I may attach a Python code to introduce the algorithm. If it contravenes the rule please let me know, I will consider it editing as a pseudo-code or substitute it with some link.

import timeit
import gmpy2
import math

A = gmpy2.mpz(11111111111)
# Input a positive integer to factor.
# Put it inside the parentheses as "A = gmpy2.mpz(....)"

def factor(A):
    B = gmpy2.mpz(math.sqrt(2 * A + 0.25) - 1)
    D = gmpy2.mpz(A - (B * B + B) / 2)
    while (D > 0):
        B += 1
        D = gmpy2.mpz(A - (B * B + B) / 2)
    n = gmpy2.mpz(0)
    while (D != 0 and B <= A):
        if (D > 0):
            B += 1
            D -= B
        else:
            n += 1
            D += n
    if B > A:
        return output(0, 0, 0)
    else:
        if (B - n) % 2 == 0:
            E = gmpy2.mpz((B - n) / 2)
            F = gmpy2.mpz(B + n + 1)
        else:
            E = gmpy2.mpz(B - n)
            F = gmpy2.mpz((B + n + 1) / 2)
        return output(A, E, F)


def output(A, E, F):
    if A == 0:
        print(f"Initial Value Error: Reset the B value")
    else:
        if A % E != 0 or A % F != 0 or A != E * F:
            print(f"[Error Occurred]  {A}  !=  {E}  *  {F}")
        else:
            print(f"{A}  =  {E}  *  {F}")
    return 0


if __name__ == '__main__':
    if A >= 2:
        timer_start = timeit.default_timer()
        factor(A)
        timer_stop = timeit.default_timer()
        running_time = round(timer_stop - timer_start, 6)
        print("running time: ", running_time, " seconds")
    else:
        print("undefined for A<2")

As I said, the code is a part of the personal project which I'm working on. So the theoretical explanation of the code can't be introduced in detail as of now. However, I may try to summarize the overview of the theory behind as follows.

Any positive integer $A$ can be represented as $A = a \times b$. When we think about $a \times b$, where $b \neq 1$, we can notice that it can be alternatively represented as $$ A = \cdots (a-2) + (a-1) + a + (a+1) + (a+2) +\cdots $$ when A is odd $$ A = \cdots (a-2) + (a-1) + (a+1) + (a+2) \cdots $$ when A is even.

The mechanism of this algorithm aims to find the value of $B$ and $n$ of the following equation \begin{equation} A - \frac{B^2+B}{2} + \frac{n^2+n}{2} = D \tag{1}\end{equation} for when $D=0$.
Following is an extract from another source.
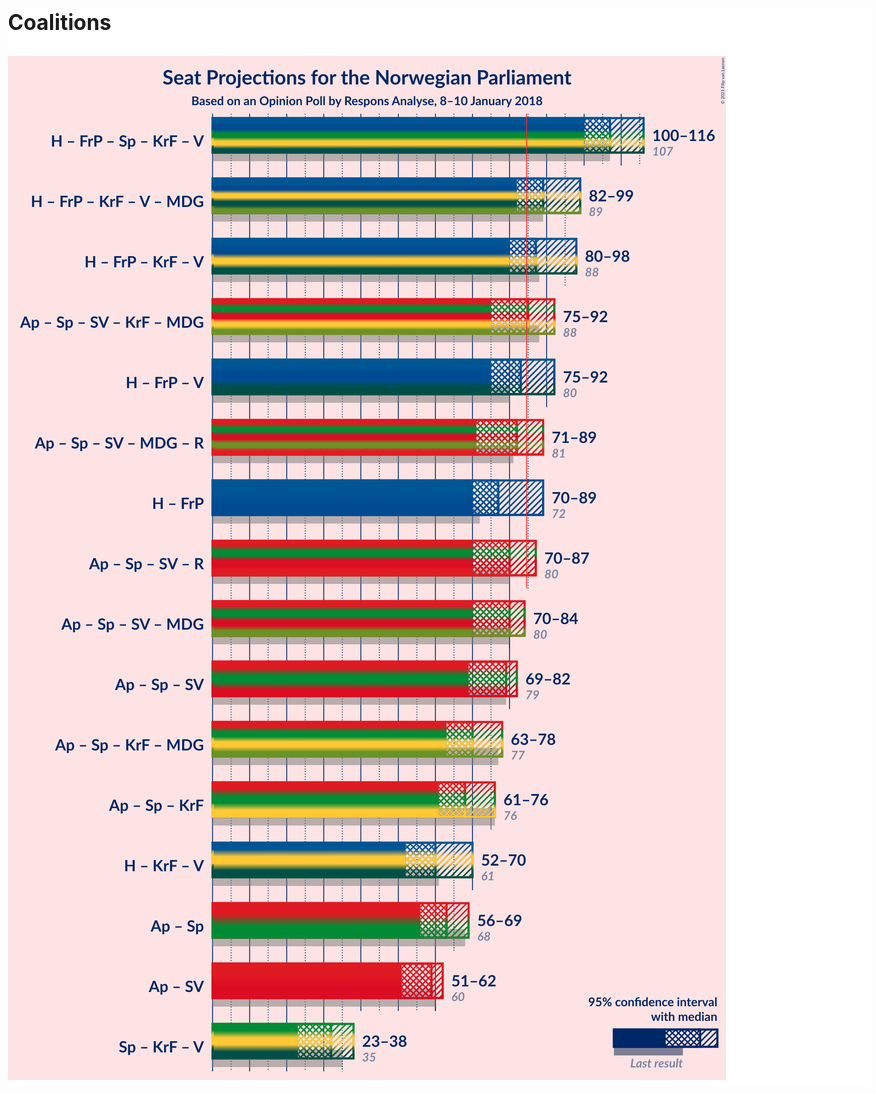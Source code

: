
## Coalitions

![Graph with coalitions seats not yet produced](2018-01-10-ResponsAnalyse-coalitions-seats.png "Coalitions Seats")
If we manipulate the equations by subtracting and adding summation of positive integers

$$\begin{aligned} A - \frac{B^2+B}{2} + \frac{n^2+n}{2} &= [\cdots (a-2) + (a-1) + a + (a+1) + (a+2) +\cdots] \\&\hspace{7mm}- [u + (u+1) + (u+2) \cdots] + [1 + 2 + 3 \cdots + n] \\&= 0 \end{aligned}$$

we can observe a property as follows $$ A = \frac{(B-n)(B+n+1)}{2} $$

Among the numerous cases of $ A = a \times b$, only $A \in $ {prime number} $\bigcup$ {perfect power of 2} are represented as $A = 1 \times A$. The reason for a prime number being represented as $A = 1 \times A$ is obvious. The reason for the case when $A$ is a perfect power of 2, $2^e$ can be represented only as a multiplication between powers of 2, which are all even, unless $2^e = 1 \times 2^e$.

The procedure of algorithm repeats the addition and subtraction of positive integers which let the value of D (the RHS of equation (1)) to oscillate between 0, until it reaches 0. So the longest expected computation time for the algorithm of $A$ is the case when $A$ is represented as $$A = \frac{[A-(A-1)][A+(A-1)+1]}{2}$$ or $$A = \frac{[(\frac{A-1}{2}+1)-(\frac{A-1}{2}-1)][(\frac{A-1}{2}+1)+(\frac{A-1}{2}-1)+1]}{2}$$

The fact that $2^e$ can be only represented as $2^e = 1 \times 2^e$, particularly as $$2^e = \frac{[2^e - (2^e-1)][2^e + (2^e - 1)+1]}{2}$$ gives us a good tool to assume the time complexity.

In my numerical experiments, the computation time for $2^e$ doubles every time as $e$ gets larger by 1. Furthermore, I've observed that the computation time of every other $A$'s of which $A < 2^e$ are less than the computation time of $2^e$.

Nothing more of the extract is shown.